People Remember Your Bad Days (Truby Tip)
Last Updated on July 9, 2024 by Bill Truby
Learn why people remember your bad days more vividly than your good ones and how this survival instinct impacts your leadership and relationships. Understand the importance of addressing and apologizing for bad days to rebuild trust and reassure your team or loved ones.
Video Transcript
Did you know that people remember your bad days more than your good ones?
I don’t care what the relationship is, a spouse, a leader, a child, people remember your bad days more than they do your good days.
And do you know why?
It’s because of their survival instinct. It’s science.

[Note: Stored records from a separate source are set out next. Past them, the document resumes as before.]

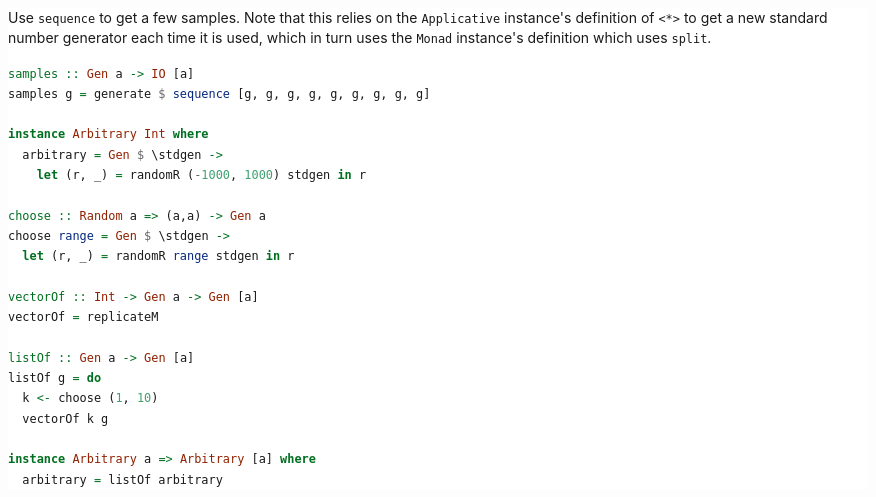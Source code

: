 Use ``sequence`` to get a few samples. Note that this relies on the ``Applicative``
instance's definition of ``<*>`` to get a new standard number generator each time it is used,
which in turn uses the ``Monad`` instance's definition which uses ``split``.

```haskell
samples :: Gen a -> IO [a]
samples g = generate $ sequence [g, g, g, g, g, g, g, g, g]

instance Arbitrary Int where
  arbitrary = Gen $ \stdgen ->
    let (r, _) = randomR (-1000, 1000) stdgen in r

choose :: Random a => (a,a) -> Gen a
choose range = Gen $ \stdgen ->
  let (r, _) = randomR range stdgen in r

vectorOf :: Int -> Gen a -> Gen [a]
vectorOf = replicateM

listOf :: Gen a -> Gen [a]
listOf g = do
  k <- choose (1, 10)
  vectorOf k g

instance Arbitrary a => Arbitrary [a] where
  arbitrary = listOf arbitrary
```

If you’re walking out in the woods and you come close to a boulder, and the landscape is beautiful but out from
behind the boulder slithers a rattlesnake you’re going to be afraid and all of a sudden nothing else matters.
Secondly, when you’re walking on that same path again and you come close to that bounder, you’re going to remember the rattlesnake moment.
Even if there isn’t one now, you’re going to remember it. When you get close to that boulder, everything fades away and you remember that moment.
So you’re leery, you’re weary, you give that boulder a wide berth.
It’s the same in your leadership and in your relationships.
If you have a bad day, and you do something that is negative towards someone else, they’re going to remember that day. And they are going to remember it more than your other good days.
So be careful. Be careful. And if you have a bad day, fix it. Apologize.
So that you can tell people there’s not a rattlesnake under this boulder anymore.